Mailing Date | This Notice of Annual Meeting and Proxy Statement and accompanying Proxy Card and Annual Report on Form 10-K are being distributed on or about August 20, 2001 |
7087 MacPherson Avenue, Burnaby, British Columbia, Canada V5J 4N4
Tel: 604.435.9339 Fax: 604.435.9329
Q:Why Am I Receiving These Materials?
A:The board of directors of Clean Energy Combustion Systems, Inc., a Delaware corporation (sometimes referred to in these proxy materials as"we," "our company" or"Clean Energy"), is providing these proxy materials to you in connection with our annual meeting of shareowners to be held on September 28, 2001. As a holder of record or beneficial owner of our Clean Energy common stock, series 'A' preferred stock or series 'B' preferred stock (sometimes referred to in these proxy materials as our"common shares," "series 'A' preferred shares" or"series 'B' preferred shares,"respectively), you are invited to attend the annual meeting. If you are a holder of record or beneficial owner of either our common or series 'B' preferred shares (sometimes referred to in these proxy materials as a"common shareholder" and"series 'B' preferred shareholder,"respectively), you will be entitled to and requested to vote on the proposals described in this proxy statement reserved for your class of Clean Energy stock. If you are a holder of record or beneficial owner of our series 'A' preferred shares (sometimes referred to in these proxy materials as a"series 'A' preferred shareholder") you are also invited to attend the annual meeting, although, as discussed below, there are no proposals scheduled to be voted on which require your vote.

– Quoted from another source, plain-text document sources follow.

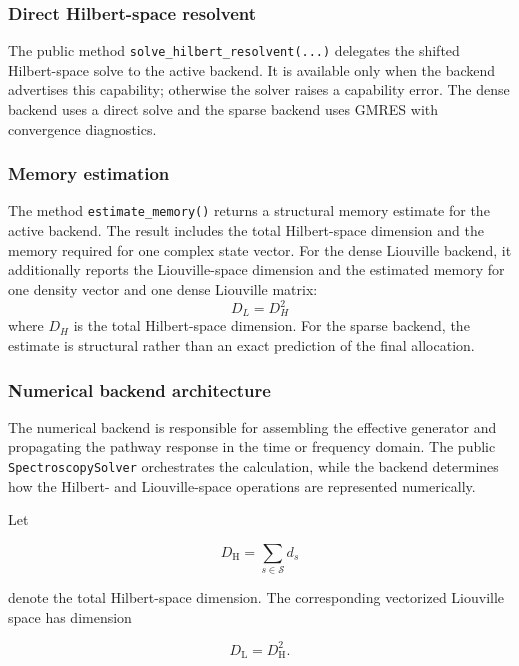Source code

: \documentclass[11pt]{article}
\begin{document}
\subsubsection{Direct Hilbert-space resolvent}

The public method \texttt{solve\_hilbert\_resolvent(...)} delegates the shifted Hilbert-space solve to the active backend. It is available only when the backend advertises this capability; otherwise the solver raises a capability error. The dense backend uses a direct solve and the sparse backend uses GMRES with convergence diagnostics.


\subsubsection{Memory estimation}

The method \texttt{estimate\_memory()} returns a structural memory estimate for the active backend. The result includes the total Hilbert-space dimension and the memory required for one complex state vector. For the dense Liouville backend, it additionally reports the Liouville-space dimension and the estimated memory for one density vector and one dense Liouville matrix:
\begin{equation}
    D_L = D_H^2
\end{equation}
where $D_H$ is the total Hilbert-space dimension. For the sparse backend, the estimate is structural rather than an exact prediction of the final allocation.


\subsubsection{Numerical backend architecture}
\label{app:numerical-backends}

The numerical backend is responsible for assembling the effective generator
and propagating the pathway response in the time or frequency domain.
The public \texttt{SpectroscopySolver} orchestrates the calculation, while
the backend determines how the Hilbert- and Liouville-space operations are
represented numerically.

Let

\begin{equation}
D_{\mathrm{H}}
=
\sum_{s\in\mathcal{S}}d_s
\end{equation}

denote the total Hilbert-space dimension. The corresponding vectorized
Liouville space has dimension

\begin{equation}
D_{\mathrm{L}}
=
D_{\mathrm{H}}^2.
\end{equation}
\end{document}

Q:What Information Is Contained In These Materials?
A: The information included in this proxy statement relates to the proposals to be voted on at the meeting and the voting process, as well as additional information concerning Clean Energy we are required to give you under Securities and Exchange Commission regulations. We are also including with this proxy statement our annual report on form 10-K for fiscal 2000, which includes an updated description of our business and our full consolidated audited financial statements for our most recent fiscal year ended December 31, 2000.
Q:What Proposals Are Our Common And Series 'B' Preferred Shareholders Entitled To Vote Upon At Our Annual Meeting?
A: There are two proposals scheduled to be voted on at the annual meeting by our common and series 'B' preferred shareholders, voting together as a single class:
the election of six directors, and
the ratification of Deloitte & Touche LLP as our independent auditors for fiscal 2001.
Q:What Is Clean Energy's Voting Recommendation To Our Common And Series 'B' Preferred Shareholders?
A: Our board of directors recommends to our common and series 'B' preferred shareholders that you vote your shares "FOR" each of the six director nominees to our board of directors, and "FOR" the ratification of Deloitte & Touche LLP as our independent auditors for fiscal 2001.
Q:What Proposals Are Our Series 'A' Preferred Shareholders Entitled To Vote Upon At Our Annual Meeting?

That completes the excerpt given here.